HOW TO COMPLETE THIS TASK:
Find the line holding "for FOlA Review on" in the entries below. Give it again exactly, along with every line after it up to and including the line holding "13 May 1963.".

*** INFORMATION GIVEN Section Begins ***

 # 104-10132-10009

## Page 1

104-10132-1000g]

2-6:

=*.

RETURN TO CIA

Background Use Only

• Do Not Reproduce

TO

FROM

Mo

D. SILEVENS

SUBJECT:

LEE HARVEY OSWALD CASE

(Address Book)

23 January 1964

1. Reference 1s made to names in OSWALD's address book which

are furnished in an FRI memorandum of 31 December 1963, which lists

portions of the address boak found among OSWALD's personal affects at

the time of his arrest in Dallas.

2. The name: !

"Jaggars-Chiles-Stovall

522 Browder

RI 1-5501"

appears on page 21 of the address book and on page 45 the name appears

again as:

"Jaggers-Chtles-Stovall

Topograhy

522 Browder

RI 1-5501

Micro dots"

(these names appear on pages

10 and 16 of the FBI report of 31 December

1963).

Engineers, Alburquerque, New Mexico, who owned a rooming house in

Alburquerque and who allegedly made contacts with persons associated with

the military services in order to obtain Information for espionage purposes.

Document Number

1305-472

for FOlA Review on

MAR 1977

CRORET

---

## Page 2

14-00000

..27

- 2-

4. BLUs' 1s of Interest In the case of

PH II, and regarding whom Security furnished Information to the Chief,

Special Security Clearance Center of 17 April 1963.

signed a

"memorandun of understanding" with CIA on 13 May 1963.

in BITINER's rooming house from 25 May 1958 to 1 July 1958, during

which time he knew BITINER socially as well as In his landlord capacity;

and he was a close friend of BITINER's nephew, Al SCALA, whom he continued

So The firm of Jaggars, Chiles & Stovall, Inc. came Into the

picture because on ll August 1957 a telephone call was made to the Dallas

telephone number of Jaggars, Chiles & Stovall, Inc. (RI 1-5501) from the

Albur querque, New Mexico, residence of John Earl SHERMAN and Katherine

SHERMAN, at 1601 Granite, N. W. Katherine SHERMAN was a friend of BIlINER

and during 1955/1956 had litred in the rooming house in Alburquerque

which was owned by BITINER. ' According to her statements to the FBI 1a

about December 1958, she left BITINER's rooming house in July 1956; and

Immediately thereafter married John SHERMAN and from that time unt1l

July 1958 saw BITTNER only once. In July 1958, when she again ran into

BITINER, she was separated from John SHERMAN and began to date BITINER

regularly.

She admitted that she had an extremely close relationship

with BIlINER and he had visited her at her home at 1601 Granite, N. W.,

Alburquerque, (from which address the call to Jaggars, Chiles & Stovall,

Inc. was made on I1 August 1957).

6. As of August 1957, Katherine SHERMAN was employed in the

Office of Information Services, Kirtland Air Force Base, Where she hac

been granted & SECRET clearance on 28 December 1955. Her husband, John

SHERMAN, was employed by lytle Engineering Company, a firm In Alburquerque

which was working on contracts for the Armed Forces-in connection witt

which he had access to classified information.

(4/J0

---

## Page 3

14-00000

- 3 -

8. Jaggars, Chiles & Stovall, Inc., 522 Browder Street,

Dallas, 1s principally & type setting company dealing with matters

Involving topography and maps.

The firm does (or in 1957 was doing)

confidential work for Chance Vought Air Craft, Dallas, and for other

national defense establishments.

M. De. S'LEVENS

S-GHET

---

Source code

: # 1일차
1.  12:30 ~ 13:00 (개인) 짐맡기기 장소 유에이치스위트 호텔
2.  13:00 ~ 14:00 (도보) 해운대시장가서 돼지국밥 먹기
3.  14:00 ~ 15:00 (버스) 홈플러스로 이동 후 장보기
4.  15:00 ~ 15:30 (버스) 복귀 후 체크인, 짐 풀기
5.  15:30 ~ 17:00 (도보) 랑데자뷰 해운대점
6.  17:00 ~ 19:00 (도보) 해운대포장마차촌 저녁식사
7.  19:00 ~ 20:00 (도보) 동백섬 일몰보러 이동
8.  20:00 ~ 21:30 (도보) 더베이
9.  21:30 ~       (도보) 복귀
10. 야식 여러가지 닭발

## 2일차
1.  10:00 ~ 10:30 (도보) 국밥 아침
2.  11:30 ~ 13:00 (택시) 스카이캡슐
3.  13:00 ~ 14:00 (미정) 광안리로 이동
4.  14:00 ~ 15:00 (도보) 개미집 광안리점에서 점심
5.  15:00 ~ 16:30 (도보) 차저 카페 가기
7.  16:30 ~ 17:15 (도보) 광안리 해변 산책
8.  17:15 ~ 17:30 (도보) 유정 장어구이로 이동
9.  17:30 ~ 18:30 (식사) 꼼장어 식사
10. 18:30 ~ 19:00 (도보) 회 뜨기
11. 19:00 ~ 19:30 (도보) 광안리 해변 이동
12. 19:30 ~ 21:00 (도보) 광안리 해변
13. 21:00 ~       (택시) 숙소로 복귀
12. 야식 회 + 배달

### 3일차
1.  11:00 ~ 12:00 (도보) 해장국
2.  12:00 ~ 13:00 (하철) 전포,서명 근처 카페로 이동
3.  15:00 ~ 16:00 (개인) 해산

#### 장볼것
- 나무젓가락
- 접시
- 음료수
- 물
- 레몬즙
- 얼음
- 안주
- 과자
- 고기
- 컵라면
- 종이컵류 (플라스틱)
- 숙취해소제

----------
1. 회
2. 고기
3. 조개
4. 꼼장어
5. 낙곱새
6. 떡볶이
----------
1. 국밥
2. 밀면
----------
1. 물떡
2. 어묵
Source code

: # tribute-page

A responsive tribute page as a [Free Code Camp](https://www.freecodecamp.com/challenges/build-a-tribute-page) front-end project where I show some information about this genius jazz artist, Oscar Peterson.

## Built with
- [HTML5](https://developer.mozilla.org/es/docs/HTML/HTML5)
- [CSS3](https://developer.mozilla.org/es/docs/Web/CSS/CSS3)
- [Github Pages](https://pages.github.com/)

*** INFORMATION GIVEN Section Ends ***

RESPONSE BELOW:
for FOlA Review on

MAR 1977

CRORET

---

## Page 2

14-00000

..27

- 2-

4. BLUs' 1s of Interest In the case of

PH II, and regarding whom Security furnished Information to the Chief,

Special Security Clearance Center of 17 April 1963.

signed a

"memorandun of understanding" with CIA on 13 May 1963.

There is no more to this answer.